The creative process of art-making is a form of non-verbal communication, expressing or processing thoughts and feelings.  Therapeutic artistic expression has been shown to encourage personal growth and is a way for individuals of all ages, abilities and backgrounds to create meaning, find insight, relief from overwhelming emotions or trauma, resolve conflicts and problems, enrich daily life and increase sense of well-being.  – Handbook of Art Therapy

New resarch by leading neuroscientist Professor Semir Zeki has concluded that what happens in our brains when we view art is more than just good for your health – and can have a big impact on the nation’s happiness. In a series of pioneering brain-mapping experiments, Semir Zeki, Professor of Neurobiology and Neuroaesthetics at University College London, has revealed that viewing art can give just as much pleasure as being in love. Zeki concluded that viewing art triggers a surge of the feel-good neurotransmitter dopamine into the orbito-frontal cortex of the brain, resulting in feelings of intense pleasure.
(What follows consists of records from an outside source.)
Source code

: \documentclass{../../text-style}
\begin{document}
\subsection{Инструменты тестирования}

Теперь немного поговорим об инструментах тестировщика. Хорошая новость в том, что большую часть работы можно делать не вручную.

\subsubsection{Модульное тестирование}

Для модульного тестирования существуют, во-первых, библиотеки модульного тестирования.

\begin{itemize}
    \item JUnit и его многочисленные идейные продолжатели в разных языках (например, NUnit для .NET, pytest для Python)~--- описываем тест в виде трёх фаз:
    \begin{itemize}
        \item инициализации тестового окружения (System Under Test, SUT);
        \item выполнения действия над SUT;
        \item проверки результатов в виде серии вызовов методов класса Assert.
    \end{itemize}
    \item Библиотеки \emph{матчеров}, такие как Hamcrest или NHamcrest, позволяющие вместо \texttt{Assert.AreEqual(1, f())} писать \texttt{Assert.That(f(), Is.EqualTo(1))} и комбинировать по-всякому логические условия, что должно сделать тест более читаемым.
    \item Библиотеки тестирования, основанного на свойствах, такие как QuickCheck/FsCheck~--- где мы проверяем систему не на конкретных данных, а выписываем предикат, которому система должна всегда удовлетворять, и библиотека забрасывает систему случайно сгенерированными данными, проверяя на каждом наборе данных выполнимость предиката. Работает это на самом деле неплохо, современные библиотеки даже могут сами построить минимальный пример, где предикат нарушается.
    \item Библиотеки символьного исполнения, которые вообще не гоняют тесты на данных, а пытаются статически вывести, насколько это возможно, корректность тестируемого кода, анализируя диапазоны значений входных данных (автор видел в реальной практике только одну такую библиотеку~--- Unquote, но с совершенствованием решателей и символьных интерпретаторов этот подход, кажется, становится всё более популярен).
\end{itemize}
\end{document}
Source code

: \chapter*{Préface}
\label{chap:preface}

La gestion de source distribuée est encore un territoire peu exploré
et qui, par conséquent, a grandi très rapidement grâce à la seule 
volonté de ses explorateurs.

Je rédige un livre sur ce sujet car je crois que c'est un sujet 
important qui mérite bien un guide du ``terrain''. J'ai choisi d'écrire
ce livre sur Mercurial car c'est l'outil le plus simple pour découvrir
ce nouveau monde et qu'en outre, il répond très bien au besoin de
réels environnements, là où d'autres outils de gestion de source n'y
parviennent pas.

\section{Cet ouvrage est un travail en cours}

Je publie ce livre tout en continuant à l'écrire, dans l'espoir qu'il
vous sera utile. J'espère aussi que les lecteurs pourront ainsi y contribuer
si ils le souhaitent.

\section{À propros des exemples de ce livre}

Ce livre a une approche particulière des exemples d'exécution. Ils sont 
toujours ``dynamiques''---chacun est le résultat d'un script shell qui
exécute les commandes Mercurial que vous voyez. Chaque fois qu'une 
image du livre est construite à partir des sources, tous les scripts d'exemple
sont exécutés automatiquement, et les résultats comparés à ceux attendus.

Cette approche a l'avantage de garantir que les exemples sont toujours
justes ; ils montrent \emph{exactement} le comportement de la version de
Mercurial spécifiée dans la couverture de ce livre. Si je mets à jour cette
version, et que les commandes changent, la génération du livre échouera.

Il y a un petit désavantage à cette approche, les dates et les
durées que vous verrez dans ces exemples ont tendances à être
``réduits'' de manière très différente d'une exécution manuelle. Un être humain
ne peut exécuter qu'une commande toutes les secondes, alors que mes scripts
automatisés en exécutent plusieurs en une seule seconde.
Laury Rappaport has done some excellent work integrating mindfulness and art-therapy as a method of natural well-being and self-regulation through creativity.  Elements of mindfulness such as breathing awareness, body scans, mindful awareness of art material sensations, sitting meditation, gentle yoga or thoughts on lovingkidness are incorporated into the creative process itself.
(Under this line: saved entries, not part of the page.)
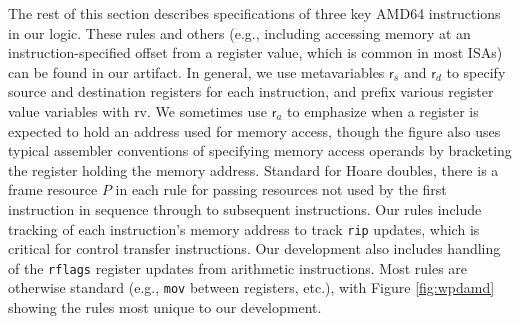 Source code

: The rest of this section describes specifications of three key \textsf{AMD64} instructions 
in our logic. 
These rules and others (e.g., including accessing memory at an instruction-specified offset from a register
value, which is common in most ISAs)
can be found in our artifact.
In general, we use metavariables $\textsf{r}_s$ and $\textsf{r}_d$ to specify source and destination registers
for each instruction, and prefix various register value variables with \textsf{rv}.
We sometimes use $\textsf{r}_a$ to emphasize when a register is expected to hold an address used
for memory access, though the figure also uses typical assembler conventions of specifying
memory access operands by bracketing the register holding the memory address.
Standard for Hoare doubles, there is a frame resource $P$ in each rule for passing resources
not used by the first instruction in sequence through to subsequent instructions.
Our rules include tracking of each instruction's memory address to track \lstinline|rip| updates, which is critical
for control transfer instructions. Our development also includes handling of the \lstinline|rflags| register updates from arithmetic instructions.
Most rules are otherwise standard (e.g., \lstinline|mov| between registers, etc.), with Figure \ref{fig:wpdamd} showing the rules
most unique to our development.


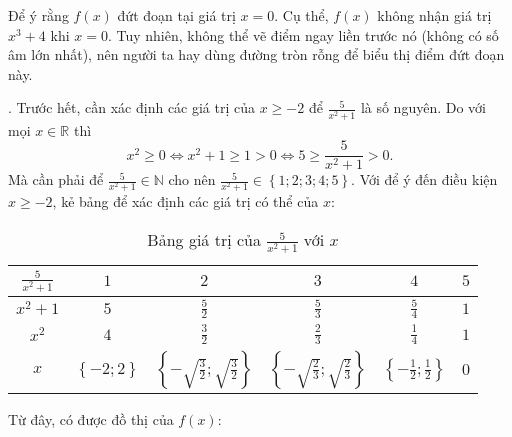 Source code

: Để ý rằng $f(x)$ đứt đoạn tại giá trị $x = 0$. Cụ thể, $f(x)$ không nhận giá trị $x^3 + 4$ khi $x = 0$. Tuy nhiên, không thể vẽ điểm ngay liền trước nó (không có số âm lớn nhất), nên người ta hay dùng đường tròn rỗng để biểu thị điểm đứt đoạn này.

. Trước hết, cần xác định các giá trị của $x \geq -2$ để $\frac{5}{x^2 + 1}$ là số nguyên. Do với mọi $x \in \mathbb{R}$ thì $$x^2 \geq 0 \iff x^2 + 1 \geq 1 > 0 \iff 5 \geq \frac{5}{x^2 + 1} > 0.$$ Mà cần phải để $\frac{5}{x^2 + 1} \in \mathbb{N}$ cho nên $\frac{5}{x^2 + 1} \in \left\{1; 2; 3; 4; 5\right\}$. Với để ý đến điều kiện $x \geq -2$, kẻ bảng để xác định các giá trị có thể của $x$:

\begin{table}[H]
   \centering
   \begin{tabular}{|c|c|c|c|c|c|}
   \hline
   $\displaystyle \frac{5}{x^2 + 1}$ & $1$ & $2$ & $3$ & $4$ & $5$ \\
   \hline
   $x^2 + 1$ & $5$ & $\displaystyle\frac{5}{2}$ & $\displaystyle\frac{5}{3}$ & $\displaystyle\frac{5}{4}$ & $1$ \\
   \hline
   $x^2$ & $4$ & $\displaystyle\frac{3}{2}$ & $\displaystyle\frac{2}{3}$ & $\displaystyle\frac{1}{4}$ & $1$ \\
   \hline
   $x$ & $\left\{-2; 2\right\}$ & $\left\{-\sqrt{\frac{3}{2}}; \sqrt{\frac{3}{2}}\right\}$ & $\left\{-\sqrt{\frac{2}{3}}; \sqrt{\frac{2}{3}}\right\}$ & $\left\{-\frac{1}{2}; \frac{1}{2}\right\}$ & $0$ \\
   \hline
   \end{tabular}
   \caption{Bảng giá trị của $\frac{5}{x^2 + 1}$ với $x$} 
\end{table}

Từ đây, có được đồ thị của $f(x)$:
EXERCISE: Mindful Exploration of Art Materials (MEAM)
This art task uses a wide variety of art media (pencil, charcoal, collage, crayons, pastels, watercolour, paints, decoupage) to practice mindful attention to the awareness of the contact experience with each.  Varying art materials are explored for 3 – 5 minutes each.  Artists are asked to focus on awareness of body sensations, the arising of thoughts, and the feeling experience both pleasant and unpleasant.  In addition to expressing themselves creatively, artists can report their reflections verbally or in writing.

Creative self-expression is helpful when one is facing the depression and fatigue of a major health crisis.
Art therapy assists trauma patients with acute stress symptoms related to PTSD.
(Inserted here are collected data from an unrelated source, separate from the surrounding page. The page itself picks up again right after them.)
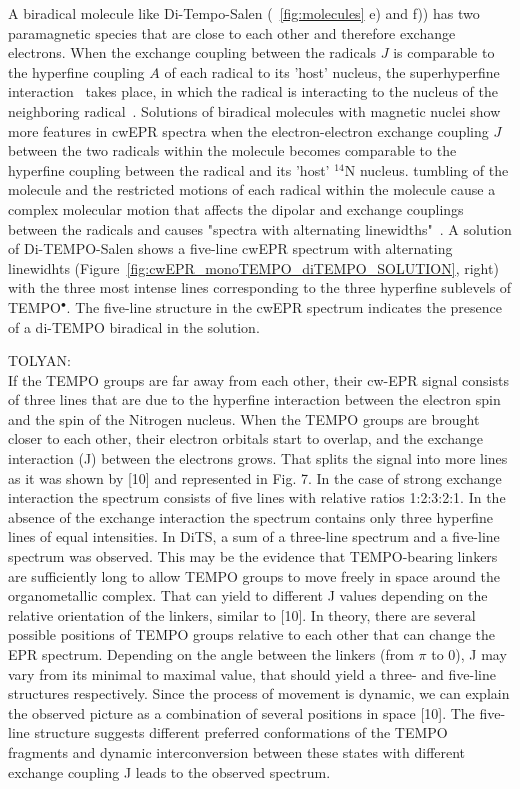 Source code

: \par
A biradical molecule like Di-Tempo-Salen (~\ref{fig:molecules} e) and f)) has two paramagnetic species that are close to each other and therefore exchange electrons. When the exchange coupling between the radicals $J$ is comparable to the hyperfine coupling $A$ of each radical to its 'host' nucleus, the superhyperfine interaction~\cite{} takes place, in which the radical is interacting to the nucleus of the neighboring radical~\cite{Eaton2018}. Solutions of biradical molecules with magnetic nuclei show more features in cwEPR spectra when the electron-electron exchange coupling $J$ between the two radicals within the molecule becomes comparable to the hyperfine coupling between the radical and its 'host' $^{14}$N nucleus. tumbling of the molecule and the restricted motions of each radical within the molecule cause a complex molecular motion that affects the dipolar and exchange couplings between the radicals and causes "spectra with alternating linewidths"~\cite{Eaton2018,Carrington_g_factor}. A solution of Di-TEMPO-Salen shows a five-line cwEPR spectrum with alternating linewidhts (Figure~\ref{fig:cwEPR_monoTEMPO_diTEMPO_SOLUTION}, right) with the three most intense lines corresponding to the three hyperfine sublevels of TEMPO$^{\bullet}$. The five-line structure in the cwEPR spectrum indicates the presence of a di-TEMPO biradical in the solution.




\par
TOLYAN:\\
If the TEMPO groups are far away from each other, their cw-EPR signal consists of three
lines that are due to the hyperfine interaction between the electron spin and the spin of the Nitrogen
nucleus. When the TEMPO groups are brought closer to each other, their electron orbitals start to
overlap, and the exchange interaction (J) between the electrons grows. That splits the signal into
more lines as it was shown by [10] and represented in Fig. 7. In the case of strong exchange
interaction the spectrum consists of five lines with relative ratios 1:2:3:2:1. In the absence of the
exchange interaction the spectrum contains only three hyperfine lines of equal intensities.
In DiTS, a sum of a three-line spectrum and a five-line spectrum was observed. This may
be the evidence that TEMPO-bearing linkers are sufficiently long to allow TEMPO groups to move
freely in space around the organometallic complex. That can yield to different J values depending
on the relative orientation of the linkers, similar to [10]. In theory, there are several possible
positions of TEMPO groups relative to each other that can change the EPR spectrum. Depending
on the angle between the linkers (from $\pi$ to 0), J may vary from its minimal to maximal value,
that should yield a three- and five-line structures respectively. Since the process of movement is
dynamic, we can explain the observed picture as a combination of several positions in space [10].
The five-line structure suggests different preferred conformations of the TEMPO fragments and
dynamic interconversion between these states with different exchange coupling J leads to the
observed spectrum.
Along with finding relief from depression in the creative and artistic processes {“anecdotal evidence has it that mood disorders, including depression and anxiety, can inspire artistic talent” –PTso I try not to let my bouts of low moods stop me from settling down at my creative workbench, I find solace in knowing I am not alone in this experience:

In his book Van Gogh Blues Eric Maisel proclaims that virtually one hundred percent of creative people suffer from bouts of depression. What might explain this intimate connection between depression and artistic expression? Several reasons have been reported anecdotally. Some say that—like many therapists—artists and writers engage in their special line of work as a kind of self-therapy for depression. Others claim that the experience of depression provides a valuable subject matter for artistic creations, as witnessed by Edvard Munch’s “The Scream” and Emily Dickinson’s poem “There’s a Certain Slant of Light.” Finally some claim that artists cannot truly understand and artistically express the human condition unless they have experienced “the lowest of emotional lows.”

“Artistic temperament sometimes seems a battleground,
a dark angel of destruction and a bright angel of creativity wrestling.”